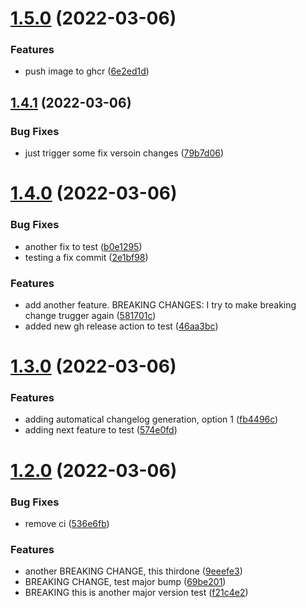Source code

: # [1.5.0](https://github.com/dmijatovic/github-ci-demo/compare/v1.4.1...v1.5.0) (2022-03-06)


### Features

* push image to ghcr ([6e2ed1d](https://github.com/dmijatovic/github-ci-demo/commit/6e2ed1dafde150ebeb1aaa62cb4d5304839d7586))



## [1.4.1](https://github.com/dmijatovic/github-ci-demo/compare/v1.4.0...v1.4.1) (2022-03-06)


### Bug Fixes

* just trigger some fix versoin changes ([79b7d06](https://github.com/dmijatovic/github-ci-demo/commit/79b7d067d37d34344a444d1b6f6c13191ec5e5eb))



# [1.4.0](https://github.com/dmijatovic/github-ci-demo/compare/v1.3.0...v1.4.0) (2022-03-06)


### Bug Fixes

* another fix to test ([b0e1295](https://github.com/dmijatovic/github-ci-demo/commit/b0e1295e07e9843fa22ea6f4161a2c86effd7d56))
* testing a fix commit ([2e1bf98](https://github.com/dmijatovic/github-ci-demo/commit/2e1bf98cd33d5871fc80dcf3e54255c34548b9b3))


### Features

* add another feature. BREAKING CHANGES: I try to make breaking change trugger again ([581701c](https://github.com/dmijatovic/github-ci-demo/commit/581701c102884bf555ea6bbb52d1e540c8e5a325))
* added new gh release action to test ([46aa3bc](https://github.com/dmijatovic/github-ci-demo/commit/46aa3bcf8091b07770fe07cc9f0222c833d67b13))



# [1.3.0](https://github.com/dmijatovic/github-ci-demo/compare/v1.2.0...v1.3.0) (2022-03-06)


### Features

* adding automatical changelog generation, option 1 ([fb4496c](https://github.com/dmijatovic/github-ci-demo/commit/fb4496c722bbc9fb7300c4d729c21dfd8c1bb70c))
* adding next feature to test ([574e0fd](https://github.com/dmijatovic/github-ci-demo/commit/574e0fde85e866ea44c682e5c0070d79e24559af))



# [1.2.0](https://github.com/dmijatovic/github-ci-demo/compare/v1.1.0...v1.2.0) (2022-03-06)


### Bug Fixes

* remove ci ([536e6fb](https://github.com/dmijatovic/github-ci-demo/commit/536e6fb425c01d02ed8b93f958675e54daa674df))


### Features

* another BREAKING CHANGE, this thirdone ([9eeefe3](https://github.com/dmijatovic/github-ci-demo/commit/9eeefe3ab4e62edb36056b222f2285b66496ca3c))
* BREAKING CHANGE, test major bump ([69be201](https://github.com/dmijatovic/github-ci-demo/commit/69be201176a145f6d24ef5d41976802548a09235))
* BREAKING this is another major version test ([f21c4e2](https://github.com/dmijatovic/github-ci-demo/commit/f21c4e2697eabf681bf6f9c26cd0cb7b4efc69d0))



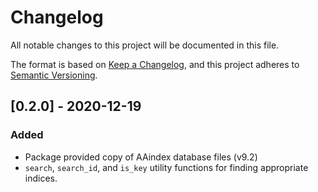 # Changelog

All notable changes to this project will be documented in this file.

The format is based on [Keep a Changelog](https://keepachangelog.com/en/1.0.0/),
and this project adheres to [Semantic Versioning](https://semver.org/spec/v2.0.0.html).

## [0.2.0] - 2020-12-19

### Added
- Package provided copy of AAindex database files (v9.2)
- `search`, `search_id`, and `is_key` utility functions for finding appropriate indices.
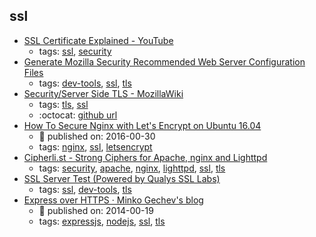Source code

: ssl 
---
* [SSL Certificate Explained - YouTube](https://youtu.be/SJJmoDZ3il8)
    * tags: [ssl](../tags/ssl.md), [security](../tags/security.md)
* [Generate Mozilla Security Recommended Web Server Configuration Files](https://mozilla.github.io/server-side-tls/ssl-config-generator/)
    * tags: [dev-tools](../tags/dev-tools.md), [ssl](../tags/ssl.md), [tls](../tags/tls.md)
* [Security/Server Side TLS - MozillaWiki](https://wiki.mozilla.org/Security/Server_Side_TLS)
    * tags: [tls](../tags/tls.md), [ssl](../tags/ssl.md)
    * :octocat: [github url](https://github.com/mozilla/server-side-tls)
* [How To Secure Nginx with Let's Encrypt on Ubuntu 16.04](https://www.digitalocean.com/community/tutorials/how-to-secure-nginx-with-let-s-encrypt-on-ubuntu-16-04)
    * :calendar: published on: 2016-00-30
    * tags: [nginx](../tags/nginx.md), [ssl](../tags/ssl.md), [letsencrypt](../tags/letsencrypt.md)
* [Cipherli.st - Strong Ciphers for Apache, nginx and Lighttpd](https://cipherli.st/)
    * tags: [security](../tags/security.md), [apache](../tags/apache.md), [nginx](../tags/nginx.md), [lighttpd](../tags/lighttpd.md), [ssl](../tags/ssl.md), [tls](../tags/tls.md)
* [SSL Server Test (Powered by Qualys SSL Labs)](https://www.ssllabs.com/ssltest/analyze.html)
    * tags: [ssl](../tags/ssl.md), [dev-tools](../tags/dev-tools.md), [tls](../tags/tls.md)
* [Express over HTTPS · Minko Gechev's blog](http://blog.mgechev.com/2014/02/19/create-https-tls-ssl-application-with-express-nodejs/)
    * :calendar: published on: 2014-00-19
    * tags: [expressjs](../tags/expressjs.md), [nodejs](../tags/nodejs.md), [ssl](../tags/ssl.md), [tls](../tags/tls.md)
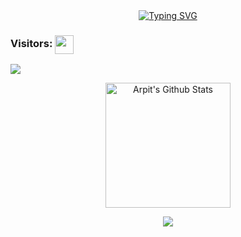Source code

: <div id="about-me" align="center">
<a href="https://git.io/typing-svg"><img src="https://readme-typing-svg.demolab.com?font=Roboto+Condensed&weight=750&size=40&duration=5000&pause=3000&color=1890ff&center=true&vCenter=true&width=1550&lines=Hello!+Welcome!+Take+a+look+around,+see+what+I+am+buiding+and+let+me+know+if+you+want+to+work+together+on+something.+Happy+Building!" alt="Typing SVG" /></a>
</div>


### Visitors: <img align="center" height="30px" src="https://profile-counter.glitch.me/arpitjaswal/count.svg" />
<img align="center" src="https://github-readme-activity-graph.vercel.app/graph?username=arpitjaswal&bg_color=222222&color=ffffff&line=1890ff&point=ffffff&area=true&hide_border=false" />

<p align="center">
<!-- <img align="center" height="200px" src="https://github-readme-stats.vercel.app/api/top-langs/?username=mastercodercat&langs_count=8&theme=dark&layout=compact&hide=html,scss,makefile,ruby,css,less" /> -->
<img align="center" height="200px" src="https://github-readme-stats-git-masterrstaa-rickstaa.vercel.app/api?username=arpitjaswal&show_icons=true&count_private=true&include_all_commits=true&line_height=25&theme=dark" alt="Arpit's Github Stats" />
</p>
</p>
<div align="center" style="font-size: 25px;font-weight: 900;">
  <a href="https://github.com/starlitnightsky">
    <img src="https://github-readme-streak-stats.herokuapp.com?user=arpitjaswal&theme=dark" />
  </a>
</div>
</section>
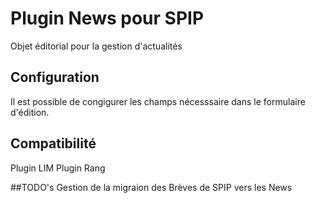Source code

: # Plugin News pour SPIP
Objet éditorial pour la gestion d'actualités

## Configuration
Il est possible de congigurer les champs nécesssaire dans le formulaire d'édition.

## Compatibilité
Plugin LIM
Plugin Rang


##TODO's
Gestion de la migraion des Brèves de SPIP vers les News
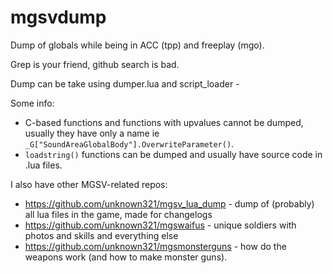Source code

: # mgsvdump
Dump of globals while being in ACC (tpp) and freeplay (mgo).

Grep is your friend, github search is bad.

Dump can be take using dumper.lua and script_loader - 

Some info:
* C-based functions and functions with upvalues cannot be dumped, usually they have only a name ie `_G["SoundAreaGlobalBody"].OverwriteParameter()`.
* `loadstring()` functions can be dumped and usually have source code in .lua files.


I also have other MGSV-related repos:

 * https://github.com/unknown321/mgsv_lua_dump - dump of (probably) all lua files in the game, made for changelogs
 * https://github.com/unknown321/mgswaifus - unique soldiers with photos and skills and everything else
 * https://github.com/unknown321/mgsmonsterguns - how do the weapons work (and how to make monster guns).
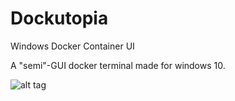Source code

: # Dockutopia

Windows Docker Container UI

A "semi"-GUI docker terminal made for windows 10.

![alt tag](https://github.com/thestreetcode/Dockutopia/blob/master/dockutopia.jpg)
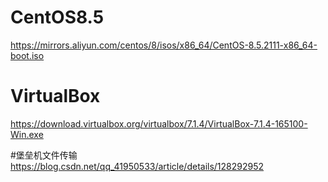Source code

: # CentOS8.5
https://mirrors.aliyun.com/centos/8/isos/x86_64/CentOS-8.5.2111-x86_64-boot.iso

# VirtualBox
https://download.virtualbox.org/virtualbox/7.1.4/VirtualBox-7.1.4-165100-Win.exe


#堡垒机文件传输
https://blog.csdn.net/qq_41950533/article/details/128292952
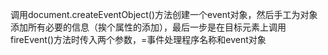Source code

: 调用document.createEventObject\(\)方法创建一个event对象，然后手工为对象添加所有必要的信息（挨个属性的添加），最后一步是在目标元素上调用fireEvent\(\)方法时传入两个参数，=事件处理程序名称和event对象

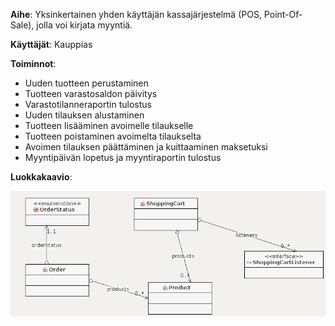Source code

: **Aihe**: Yksinkertainen yhden käyttäjän kassajärjestelmä (POS, Point-Of-Sale), jolla voi kirjata myyntiä.

**Käyttäjät**: Kauppias

**Toiminnot**:

- Uuden tuotteen perustaminen
- Tuotteen varastosaldon päivitys
- Varastotilanneraportin tulostus
- Uuden tilauksen alustaminen
- Tuotteen lisääminen avoimelle tilaukselle
- Tuotteen poistaminen avoimelta tilaukselta
- Avoimen tilauksen päättäminen ja kuittaaminen maksetuksi
- Myyntipäivän lopetus ja myyntiraportin tulostus


**Luokkakaavio**:

![Alt text](/dokumentaatio/woopos_class_diagram.png "Luokkakaavio / Class Diagram")

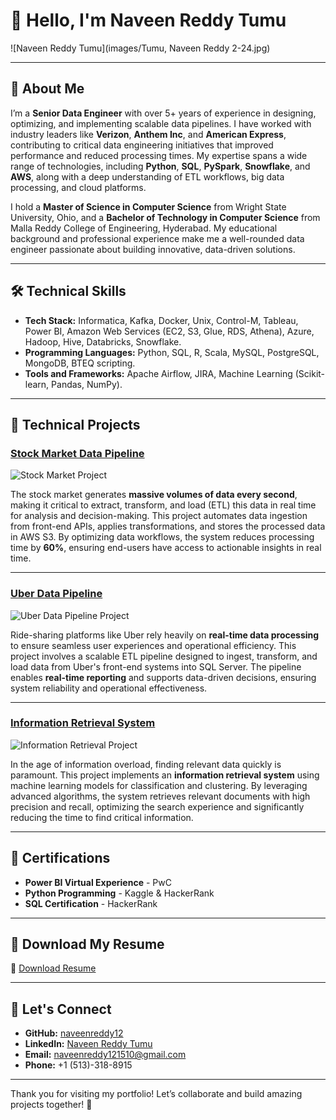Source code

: # 👋 Hello, I'm Naveen Reddy Tumu

![Naveen Reddy Tumu](images/Tumu, Naveen Reddy  2-24.jpg)

---

## 🌟 About Me

I’m a **Senior Data Engineer** with over 5+ years of experience in designing, optimizing, and implementing scalable data pipelines. I have worked with industry leaders like **Verizon**, **Anthem Inc**, and **American Express**, contributing to critical data engineering initiatives that improved performance and reduced processing times. My expertise spans a wide range of technologies, including **Python**, **SQL**, **PySpark**, **Snowflake**, and **AWS**, along with a deep understanding of ETL workflows, big data processing, and cloud platforms.  

I hold a **Master of Science in Computer Science** from Wright State University, Ohio, and a **Bachelor of Technology in Computer Science** from Malla Reddy College of Engineering, Hyderabad. My educational background and professional experience make me a well-rounded data engineer passionate about building innovative, data-driven solutions.

---

## 🛠️ Technical Skills

- **Tech Stack:** Informatica, Kafka, Docker, Unix, Control-M, Tableau, Power BI, Amazon Web Services (EC2, S3, Glue, RDS, Athena), Azure, Hadoop, Hive, Databricks, Snowflake.
- **Programming Languages:** Python, SQL, R, Scala, MySQL, PostgreSQL, MongoDB, BTEQ scripting.
- **Tools and Frameworks:** Apache Airflow, JIRA, Machine Learning (Scikit-learn, Pandas, NumPy).

---

## 🔬 Technical Projects

### [Stock Market Data Pipeline](https://github.com/your-github/stock-market-data-pipeline)
![Stock Market Project](path/to/stock-market-image.jpg)

The stock market generates **massive volumes of data every second**, making it critical to extract, transform, and load (ETL) this data in real time for analysis and decision-making. This project automates data ingestion from front-end APIs, applies transformations, and stores the processed data in AWS S3. By optimizing data workflows, the system reduces processing time by **60%**, ensuring end-users have access to actionable insights in real time.

---

### [Uber Data Pipeline](https://github.com/your-github/uber-data-pipeline)
![Uber Data Pipeline Project](path/to/uber-data-pipeline-image.jpg)

Ride-sharing platforms like Uber rely heavily on **real-time data processing** to ensure seamless user experiences and operational efficiency. This project involves a scalable ETL pipeline designed to ingest, transform, and load data from Uber's front-end systems into SQL Server. The pipeline enables **real-time reporting** and supports data-driven decisions, ensuring system reliability and operational effectiveness.

---

### [Information Retrieval System](https://github.com/your-github/info-retrieval-system)
![Information Retrieval Project](path/to/info-retrieval-image.jpg)

In the age of information overload, finding relevant data quickly is paramount. This project implements an **information retrieval system** using machine learning models for classification and clustering. By leveraging advanced algorithms, the system retrieves relevant documents with high precision and recall, optimizing the search experience and significantly reducing the time to find critical information.

---

## 📜 Certifications

- **Power BI Virtual Experience** - PwC  
- **Python Programming** - Kaggle & HackerRank  
- **SQL Certification** - HackerRank  

---

## 📂 Download My Resume

📄 [Download Resume](path/to/Naveen_Reddy_Tumu_Resume.pdf)

---

## 🔗 Let's Connect

- **GitHub:** [naveenreddy12](https://github.com/naveenreddy12)  
- **LinkedIn:** [Naveen Reddy Tumu](https://www.linkedin.com/in/naveenreddytumu)  
- **Email:** [naveenreddy121510@gmail.com](mailto:naveenreddy121510@gmail.com)  
- **Phone:** +1 (513)-318-8915  

---

Thank you for visiting my portfolio! Let’s collaborate and build amazing projects together! 🚀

What you will do
Using the entries shown above, reproduce verbatim the lines from the line bearing "adding automatical changelog" to the line bearing "adding next feature", inclusive.

Result
* adding automatical changelog generation, option 1 ([fb4496c](https://github.com/dmijatovic/github-ci-demo/commit/fb4496c722bbc9fb7300c4d729c21dfd8c1bb70c))
* adding next feature to test ([574e0fd](https://github.com/dmijatovic/github-ci-demo/commit/574e0fde85e866ea44c682e5c0070d79e24559af))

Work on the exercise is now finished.